--- Records to process Enclosed Below ---
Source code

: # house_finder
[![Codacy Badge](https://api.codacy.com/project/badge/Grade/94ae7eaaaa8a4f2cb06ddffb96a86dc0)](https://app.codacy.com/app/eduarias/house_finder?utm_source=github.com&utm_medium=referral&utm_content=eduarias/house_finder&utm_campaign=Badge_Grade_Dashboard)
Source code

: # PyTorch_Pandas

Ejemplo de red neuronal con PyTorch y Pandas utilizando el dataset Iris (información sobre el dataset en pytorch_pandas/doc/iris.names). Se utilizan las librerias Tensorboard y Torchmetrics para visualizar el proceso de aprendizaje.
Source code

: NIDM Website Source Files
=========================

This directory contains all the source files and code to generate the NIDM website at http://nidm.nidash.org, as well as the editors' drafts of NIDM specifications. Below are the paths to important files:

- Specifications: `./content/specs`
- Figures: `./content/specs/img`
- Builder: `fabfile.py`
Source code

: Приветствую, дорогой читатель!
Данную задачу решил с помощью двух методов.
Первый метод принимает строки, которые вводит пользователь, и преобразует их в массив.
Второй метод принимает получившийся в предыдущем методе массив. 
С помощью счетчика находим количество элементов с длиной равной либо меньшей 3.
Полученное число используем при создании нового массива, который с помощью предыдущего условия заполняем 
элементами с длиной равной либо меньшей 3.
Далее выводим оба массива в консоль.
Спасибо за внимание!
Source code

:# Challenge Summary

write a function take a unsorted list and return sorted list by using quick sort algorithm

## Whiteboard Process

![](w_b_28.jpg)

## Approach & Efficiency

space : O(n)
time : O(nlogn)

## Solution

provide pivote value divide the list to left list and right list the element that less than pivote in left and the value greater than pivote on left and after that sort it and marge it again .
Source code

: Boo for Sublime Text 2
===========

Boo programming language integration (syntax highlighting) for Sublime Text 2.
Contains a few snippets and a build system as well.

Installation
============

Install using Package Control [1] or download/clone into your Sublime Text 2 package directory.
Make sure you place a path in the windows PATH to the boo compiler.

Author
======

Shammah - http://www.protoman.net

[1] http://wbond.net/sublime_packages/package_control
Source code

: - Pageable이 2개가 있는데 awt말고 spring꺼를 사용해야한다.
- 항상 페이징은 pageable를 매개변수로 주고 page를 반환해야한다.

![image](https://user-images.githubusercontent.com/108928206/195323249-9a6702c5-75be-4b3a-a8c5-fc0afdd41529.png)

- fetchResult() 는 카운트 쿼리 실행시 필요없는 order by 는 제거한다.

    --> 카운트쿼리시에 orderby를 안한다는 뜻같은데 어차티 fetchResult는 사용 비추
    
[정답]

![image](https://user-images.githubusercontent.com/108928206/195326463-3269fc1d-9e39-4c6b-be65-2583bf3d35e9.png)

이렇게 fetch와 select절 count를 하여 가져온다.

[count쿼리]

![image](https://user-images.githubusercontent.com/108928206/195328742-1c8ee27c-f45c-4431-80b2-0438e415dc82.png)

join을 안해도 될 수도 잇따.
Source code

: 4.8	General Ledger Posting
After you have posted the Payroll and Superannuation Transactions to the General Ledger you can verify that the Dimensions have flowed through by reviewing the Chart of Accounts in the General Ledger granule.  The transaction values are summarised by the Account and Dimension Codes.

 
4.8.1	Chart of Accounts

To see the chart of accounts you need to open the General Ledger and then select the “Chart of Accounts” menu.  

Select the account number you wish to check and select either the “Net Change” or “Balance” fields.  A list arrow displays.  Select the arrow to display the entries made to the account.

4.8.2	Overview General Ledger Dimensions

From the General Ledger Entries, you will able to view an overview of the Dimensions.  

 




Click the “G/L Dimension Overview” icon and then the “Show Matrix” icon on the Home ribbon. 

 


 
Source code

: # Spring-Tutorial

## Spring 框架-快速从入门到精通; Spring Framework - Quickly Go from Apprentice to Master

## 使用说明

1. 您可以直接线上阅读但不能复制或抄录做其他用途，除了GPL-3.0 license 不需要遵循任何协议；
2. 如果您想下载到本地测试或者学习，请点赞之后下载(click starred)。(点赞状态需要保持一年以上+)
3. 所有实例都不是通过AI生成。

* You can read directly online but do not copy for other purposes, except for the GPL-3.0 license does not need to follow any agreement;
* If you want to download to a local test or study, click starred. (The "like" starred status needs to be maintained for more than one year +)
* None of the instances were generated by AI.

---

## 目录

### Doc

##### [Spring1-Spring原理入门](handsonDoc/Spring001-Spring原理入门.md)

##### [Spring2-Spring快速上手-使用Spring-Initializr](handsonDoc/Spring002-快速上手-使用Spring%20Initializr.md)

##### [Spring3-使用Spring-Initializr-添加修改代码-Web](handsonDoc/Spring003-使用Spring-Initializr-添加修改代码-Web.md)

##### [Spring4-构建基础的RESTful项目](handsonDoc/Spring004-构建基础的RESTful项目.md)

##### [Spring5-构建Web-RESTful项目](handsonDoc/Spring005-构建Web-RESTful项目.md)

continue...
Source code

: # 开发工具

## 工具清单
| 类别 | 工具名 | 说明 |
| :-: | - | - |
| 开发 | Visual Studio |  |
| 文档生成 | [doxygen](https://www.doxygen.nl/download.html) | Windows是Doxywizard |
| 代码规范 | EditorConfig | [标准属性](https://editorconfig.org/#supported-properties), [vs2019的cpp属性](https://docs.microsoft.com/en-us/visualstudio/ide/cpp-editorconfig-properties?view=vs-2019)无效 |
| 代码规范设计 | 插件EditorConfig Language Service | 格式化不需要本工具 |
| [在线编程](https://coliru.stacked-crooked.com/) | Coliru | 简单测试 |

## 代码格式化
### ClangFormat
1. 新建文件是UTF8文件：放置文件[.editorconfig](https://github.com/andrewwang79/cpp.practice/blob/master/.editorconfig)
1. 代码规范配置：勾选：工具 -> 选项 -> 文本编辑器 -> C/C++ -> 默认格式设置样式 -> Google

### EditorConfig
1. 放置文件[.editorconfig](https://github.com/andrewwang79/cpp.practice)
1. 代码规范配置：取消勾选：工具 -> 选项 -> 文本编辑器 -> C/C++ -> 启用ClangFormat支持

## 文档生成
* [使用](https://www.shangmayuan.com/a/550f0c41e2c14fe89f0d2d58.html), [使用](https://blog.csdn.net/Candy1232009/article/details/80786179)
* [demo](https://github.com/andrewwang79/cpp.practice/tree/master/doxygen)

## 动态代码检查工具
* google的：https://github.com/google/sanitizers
--- End of Enclosed Records to process ---
◆ What this task involves ◆
Give a single number: the count of lines above that include the word "https".

◆ Task output ◆
12